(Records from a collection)
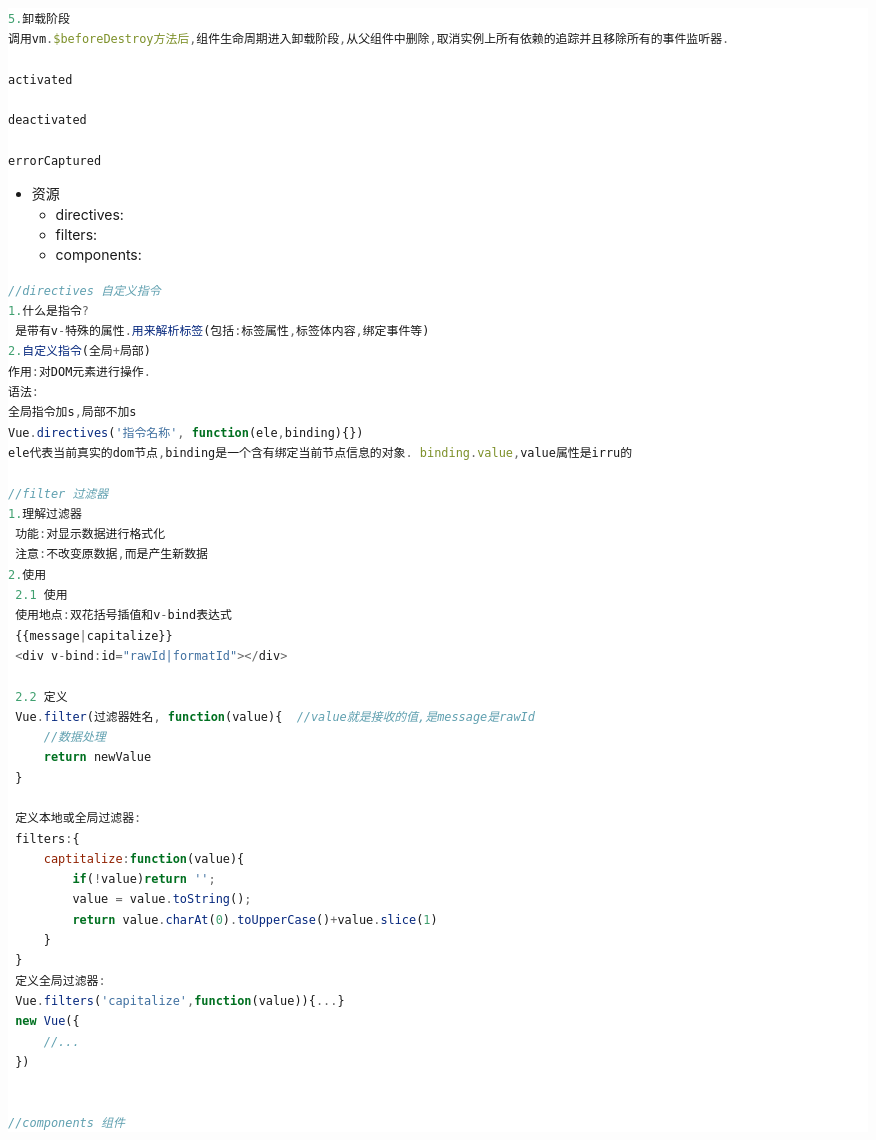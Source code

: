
 ```js
5.卸载阶段
调用vm.$beforeDestroy方法后,组件生命周期进入卸载阶段,从父组件中删除,取消实例上所有依赖的追踪并且移除所有的事件监听器.

activated

deactivated

errorCaptured
```



- 资源
  - directives:
  - filters: 
  - components: 

```js
//directives 自定义指令
1.什么是指令?
 是带有v-特殊的属性.用来解析标签(包括:标签属性,标签体内容,绑定事件等)
2.自定义指令(全局+局部)
作用:对DOM元素进行操作.
语法:
全局指令加s,局部不加s
Vue.directives('指令名称', function(ele,binding){})
ele代表当前真实的dom节点,binding是一个含有绑定当前节点信息的对象. binding.value,value属性是irru的

//filter 过滤器
1.理解过滤器
 功能:对显示数据进行格式化
 注意:不改变原数据,而是产生新数据
2.使用
 2.1 使用
 使用地点:双花括号插值和v-bind表达式
 {{message|capitalize}}  
 <div v-bind:id="rawId|formatId"></div>

 2.2 定义
 Vue.filter(过滤器姓名, function(value){  //value就是接收的值,是message是rawId
     //数据处理
     return newValue
 }

 定义本地或全局过滤器:
 filters:{
     captitalize:function(value){
         if(!value)return '';
         value = value.toString();
         return value.charAt(0).toUpperCase()+value.slice(1)
     }
 }
 定义全局过滤器:
 Vue.filters('capitalize',function(value)){...}
 new Vue({
     //...
 })


//components 组件
```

## EXERCISE PROMPT
Could you state how many lines in the data hold the word "binding"? Only the number should be given.

## RESULT BELOW
2